:: PROBLEM ::
Find the word "components" in the listing; pull out each line holding it.
= = = =
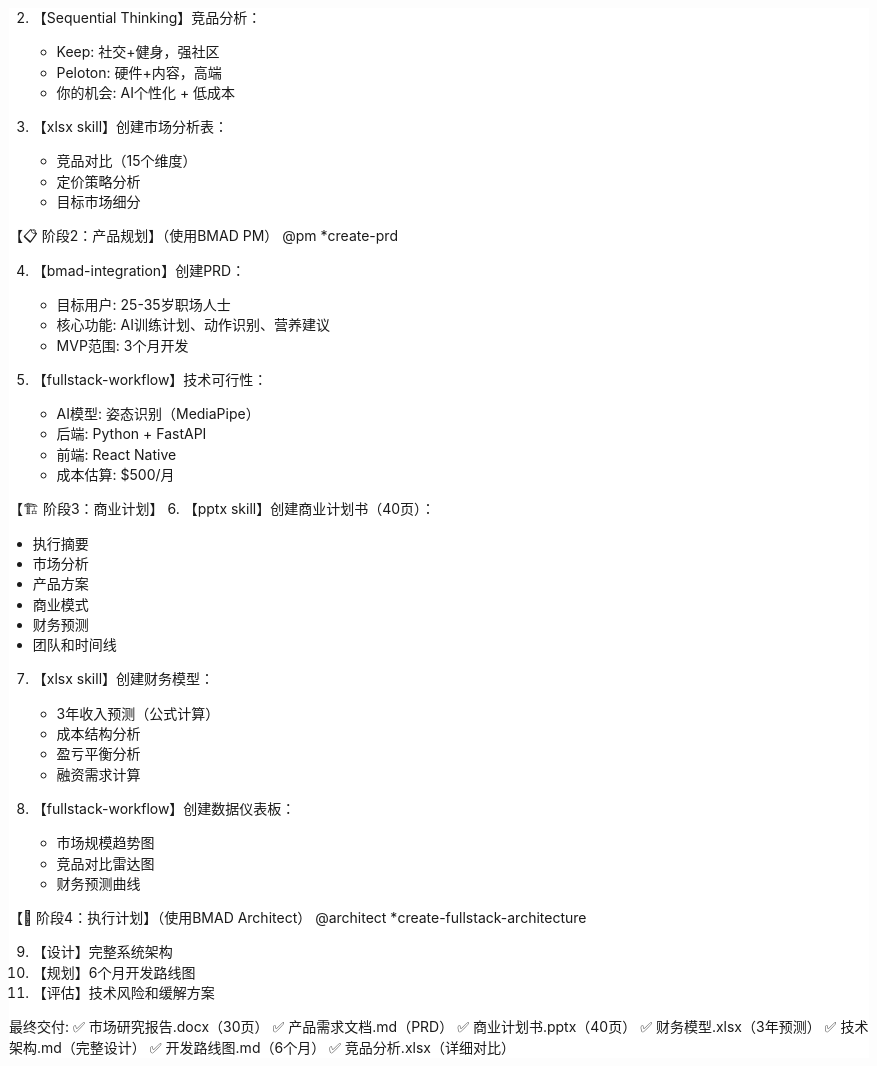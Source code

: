 2. 【Sequential Thinking】竞品分析：
   - Keep: 社交+健身，强社区
   - Peloton: 硬件+内容，高端
   - 你的机会: AI个性化 + 低成本

3. 【xlsx skill】创建市场分析表：
   - 竞品对比（15个维度）
   - 定价策略分析
   - 目标市场细分

【📋 阶段2：产品规划】（使用BMAD PM）
@pm *create-prd

4. 【bmad-integration】创建PRD：
   - 目标用户: 25-35岁职场人士
   - 核心功能: AI训练计划、动作识别、营养建议
   - MVP范围: 3个月开发

5. 【fullstack-workflow】技术可行性：
   - AI模型: 姿态识别（MediaPipe）
   - 后端: Python + FastAPI
   - 前端: React Native
   - 成本估算: $500/月

【🏗️ 阶段3：商业计划】
6. 【pptx skill】创建商业计划书（40页）：
   - 执行摘要
   - 市场分析
   - 产品方案
   - 商业模式
   - 财务预测
   - 团队和时间线

7. 【xlsx skill】创建财务模型：
   - 3年收入预测（公式计算）
   - 成本结构分析
   - 盈亏平衡分析
   - 融资需求计算

8. 【fullstack-workflow】创建数据仪表板：
   - 市场规模趋势图
   - 竞品对比雷达图
   - 财务预测曲线

【🎯 阶段4：执行计划】（使用BMAD Architect）
@architect *create-fullstack-architecture

9. 【设计】完整系统架构
10. 【规划】6个月开发路线图
11. 【评估】技术风险和缓解方案

最终交付:
✅ 市场研究报告.docx（30页）
✅ 产品需求文档.md（PRD）
✅ 商业计划书.pptx（40页）
✅ 财务模型.xlsx（3年预测）
✅ 技术架构.md（完整设计）
✅ 开发路线图.md（6个月）
✅ 竞品分析.xlsx（详细对比）
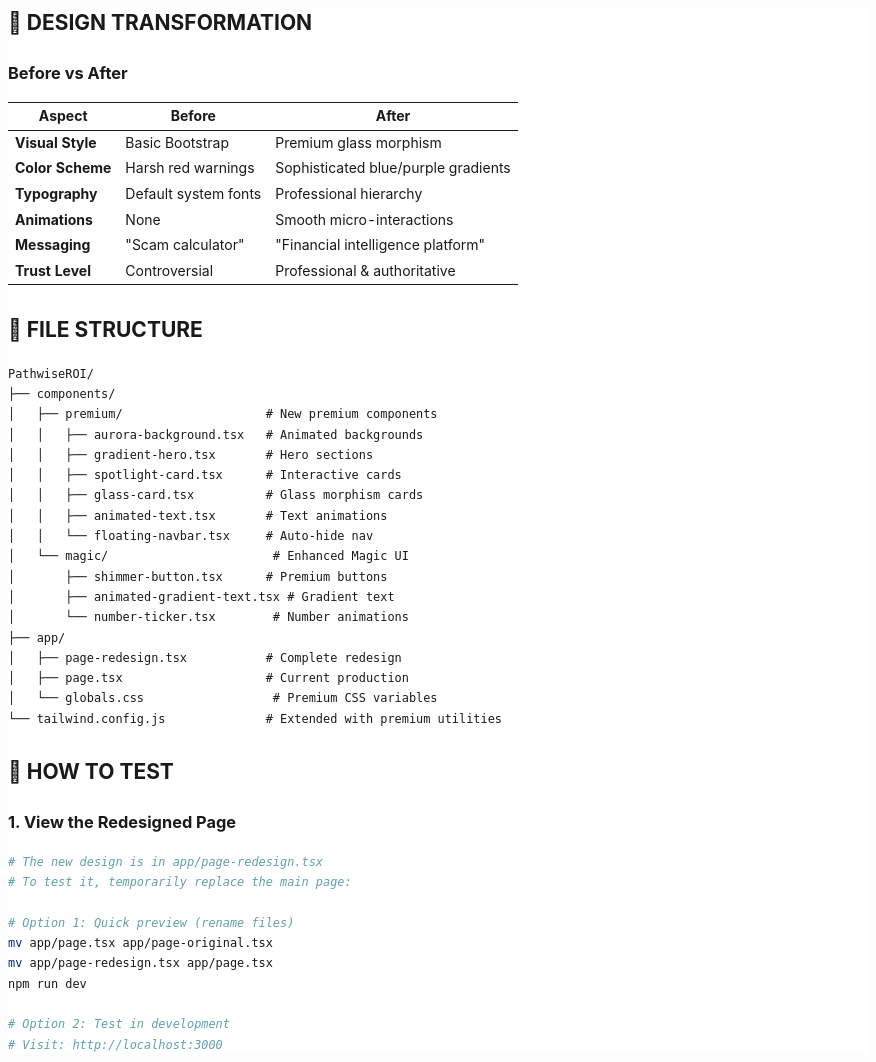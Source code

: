 ## 🎯 DESIGN TRANSFORMATION

### Before vs After

| Aspect           | Before               | After                               |
| ---------------- | -------------------- | ----------------------------------- |
| **Visual Style** | Basic Bootstrap      | Premium glass morphism              |
| **Color Scheme** | Harsh red warnings   | Sophisticated blue/purple gradients |
| **Typography**   | Default system fonts | Professional hierarchy              |
| **Animations**   | None                 | Smooth micro-interactions           |
| **Messaging**    | "Scam calculator"    | "Financial intelligence platform"   |
| **Trust Level**  | Controversial        | Professional & authoritative        |

## 📁 FILE STRUCTURE

```
PathwiseROI/
├── components/
│   ├── premium/                    # New premium components
│   │   ├── aurora-background.tsx   # Animated backgrounds
│   │   ├── gradient-hero.tsx       # Hero sections
│   │   ├── spotlight-card.tsx      # Interactive cards
│   │   ├── glass-card.tsx          # Glass morphism cards
│   │   ├── animated-text.tsx       # Text animations
│   │   └── floating-navbar.tsx     # Auto-hide nav
│   └── magic/                       # Enhanced Magic UI
│       ├── shimmer-button.tsx      # Premium buttons
│       ├── animated-gradient-text.tsx # Gradient text
│       └── number-ticker.tsx        # Number animations
├── app/
│   ├── page-redesign.tsx           # Complete redesign
│   ├── page.tsx                    # Current production
│   └── globals.css                  # Premium CSS variables
└── tailwind.config.js              # Extended with premium utilities
```

## 🚀 HOW TO TEST

### 1. View the Redesigned Page

```bash
# The new design is in app/page-redesign.tsx
# To test it, temporarily replace the main page:

# Option 1: Quick preview (rename files)
mv app/page.tsx app/page-original.tsx
mv app/page-redesign.tsx app/page.tsx
npm run dev

# Option 2: Test in development
# Visit: http://localhost:3000
```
= = = =
:: TASK RESULT ::
├── components/
│   ├── premium/                    # New premium components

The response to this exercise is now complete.